### EXERCISE OBJECTIVE
Your answer should be the exact lines of the data below from the one containing "- [The Escalation" through the one containing "## Placement"; please include nothing else.

### DATA SUPPLIED
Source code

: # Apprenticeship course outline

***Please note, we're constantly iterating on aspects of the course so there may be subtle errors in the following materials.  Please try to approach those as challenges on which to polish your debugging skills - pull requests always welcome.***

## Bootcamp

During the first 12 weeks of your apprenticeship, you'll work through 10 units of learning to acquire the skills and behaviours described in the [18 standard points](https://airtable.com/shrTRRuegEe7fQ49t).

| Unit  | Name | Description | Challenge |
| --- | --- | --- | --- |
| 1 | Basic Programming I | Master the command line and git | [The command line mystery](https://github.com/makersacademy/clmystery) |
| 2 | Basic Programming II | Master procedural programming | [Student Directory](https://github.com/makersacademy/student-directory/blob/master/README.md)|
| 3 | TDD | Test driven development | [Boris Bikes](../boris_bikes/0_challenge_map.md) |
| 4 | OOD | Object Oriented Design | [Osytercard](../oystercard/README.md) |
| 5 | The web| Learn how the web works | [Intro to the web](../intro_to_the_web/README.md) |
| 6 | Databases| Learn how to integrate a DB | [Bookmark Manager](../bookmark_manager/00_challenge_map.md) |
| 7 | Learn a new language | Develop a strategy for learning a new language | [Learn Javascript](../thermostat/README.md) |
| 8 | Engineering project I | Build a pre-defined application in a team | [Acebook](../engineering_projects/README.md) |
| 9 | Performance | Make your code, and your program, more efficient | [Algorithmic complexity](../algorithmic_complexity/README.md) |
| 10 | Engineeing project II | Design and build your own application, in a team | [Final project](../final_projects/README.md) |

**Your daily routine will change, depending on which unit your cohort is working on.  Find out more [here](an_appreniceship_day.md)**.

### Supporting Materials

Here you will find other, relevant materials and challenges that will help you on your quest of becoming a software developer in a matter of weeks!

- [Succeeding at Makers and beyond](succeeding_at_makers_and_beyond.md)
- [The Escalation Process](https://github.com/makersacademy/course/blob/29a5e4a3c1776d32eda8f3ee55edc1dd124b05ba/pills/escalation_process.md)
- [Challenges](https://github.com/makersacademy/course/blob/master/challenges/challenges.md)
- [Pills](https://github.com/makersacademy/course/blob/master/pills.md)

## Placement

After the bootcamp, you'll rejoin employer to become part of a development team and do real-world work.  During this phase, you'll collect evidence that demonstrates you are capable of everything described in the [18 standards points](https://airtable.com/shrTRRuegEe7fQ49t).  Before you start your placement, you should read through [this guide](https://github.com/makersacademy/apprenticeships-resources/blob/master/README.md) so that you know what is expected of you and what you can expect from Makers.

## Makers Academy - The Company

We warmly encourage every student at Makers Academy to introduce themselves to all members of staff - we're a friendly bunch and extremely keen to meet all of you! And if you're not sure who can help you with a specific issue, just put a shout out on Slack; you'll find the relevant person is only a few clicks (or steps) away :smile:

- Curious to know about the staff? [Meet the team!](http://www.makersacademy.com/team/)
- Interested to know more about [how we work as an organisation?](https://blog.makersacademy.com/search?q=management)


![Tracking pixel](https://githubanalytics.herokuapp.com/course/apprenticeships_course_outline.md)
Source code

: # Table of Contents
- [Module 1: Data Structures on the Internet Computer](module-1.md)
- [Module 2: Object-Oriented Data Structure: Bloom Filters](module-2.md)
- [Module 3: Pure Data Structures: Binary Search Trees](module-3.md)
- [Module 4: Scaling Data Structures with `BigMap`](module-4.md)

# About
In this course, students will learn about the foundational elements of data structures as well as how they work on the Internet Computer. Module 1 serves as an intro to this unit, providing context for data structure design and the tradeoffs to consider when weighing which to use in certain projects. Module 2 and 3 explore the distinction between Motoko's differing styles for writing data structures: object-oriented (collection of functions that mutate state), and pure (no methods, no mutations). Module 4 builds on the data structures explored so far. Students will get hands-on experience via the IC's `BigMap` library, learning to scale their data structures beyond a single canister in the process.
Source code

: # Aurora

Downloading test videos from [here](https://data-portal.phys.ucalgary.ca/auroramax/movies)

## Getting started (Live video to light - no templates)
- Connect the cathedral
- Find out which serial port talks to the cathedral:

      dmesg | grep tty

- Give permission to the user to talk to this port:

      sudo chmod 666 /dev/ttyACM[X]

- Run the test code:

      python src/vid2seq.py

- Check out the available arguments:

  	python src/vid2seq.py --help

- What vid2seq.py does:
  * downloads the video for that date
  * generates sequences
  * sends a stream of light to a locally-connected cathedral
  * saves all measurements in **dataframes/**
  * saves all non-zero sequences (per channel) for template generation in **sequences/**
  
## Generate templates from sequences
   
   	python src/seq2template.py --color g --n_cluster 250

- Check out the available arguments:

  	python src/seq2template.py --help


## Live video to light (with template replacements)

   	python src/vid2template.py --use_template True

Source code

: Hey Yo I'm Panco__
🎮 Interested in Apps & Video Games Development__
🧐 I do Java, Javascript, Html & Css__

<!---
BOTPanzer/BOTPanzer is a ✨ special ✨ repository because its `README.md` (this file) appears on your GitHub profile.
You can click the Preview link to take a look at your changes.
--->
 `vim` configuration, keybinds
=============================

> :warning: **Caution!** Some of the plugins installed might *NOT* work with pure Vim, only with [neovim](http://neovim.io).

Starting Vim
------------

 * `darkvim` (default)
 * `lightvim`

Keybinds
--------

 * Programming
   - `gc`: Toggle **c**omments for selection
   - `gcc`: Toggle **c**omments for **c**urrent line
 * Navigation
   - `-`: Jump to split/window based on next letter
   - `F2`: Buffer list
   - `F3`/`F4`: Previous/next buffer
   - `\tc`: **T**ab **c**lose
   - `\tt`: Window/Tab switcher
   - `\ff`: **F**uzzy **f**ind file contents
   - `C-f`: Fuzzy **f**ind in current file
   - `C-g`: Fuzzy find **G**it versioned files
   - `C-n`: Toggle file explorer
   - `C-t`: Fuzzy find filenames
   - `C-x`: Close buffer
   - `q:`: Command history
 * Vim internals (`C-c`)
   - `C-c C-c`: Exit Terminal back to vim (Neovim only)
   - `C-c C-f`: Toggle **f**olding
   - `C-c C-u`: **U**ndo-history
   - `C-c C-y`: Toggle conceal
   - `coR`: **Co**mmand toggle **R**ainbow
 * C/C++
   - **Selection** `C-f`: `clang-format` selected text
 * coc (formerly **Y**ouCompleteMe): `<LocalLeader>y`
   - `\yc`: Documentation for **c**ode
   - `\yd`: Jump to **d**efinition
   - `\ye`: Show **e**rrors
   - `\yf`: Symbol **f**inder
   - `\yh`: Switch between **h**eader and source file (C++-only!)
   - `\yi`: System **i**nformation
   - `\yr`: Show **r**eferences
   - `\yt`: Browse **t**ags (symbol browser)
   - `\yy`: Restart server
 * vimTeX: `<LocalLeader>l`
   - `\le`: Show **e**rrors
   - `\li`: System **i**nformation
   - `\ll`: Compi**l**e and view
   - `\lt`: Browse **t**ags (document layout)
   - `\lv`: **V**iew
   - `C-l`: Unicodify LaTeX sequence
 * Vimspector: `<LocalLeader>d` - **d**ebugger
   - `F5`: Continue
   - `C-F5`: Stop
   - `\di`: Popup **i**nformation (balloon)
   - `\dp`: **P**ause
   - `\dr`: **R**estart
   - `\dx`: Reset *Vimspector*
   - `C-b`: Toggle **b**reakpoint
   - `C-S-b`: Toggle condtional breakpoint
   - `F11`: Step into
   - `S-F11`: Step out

### SOLUTION FOR THIS EXERCISE
- [The Escalation Process](https://github.com/makersacademy/course/blob/29a5e4a3c1776d32eda8f3ee55edc1dd124b05ba/pills/escalation_process.md)
- [Challenges](https://github.com/makersacademy/course/blob/master/challenges/challenges.md)
- [Pills](https://github.com/makersacademy/course/blob/master/pills.md)

## Placement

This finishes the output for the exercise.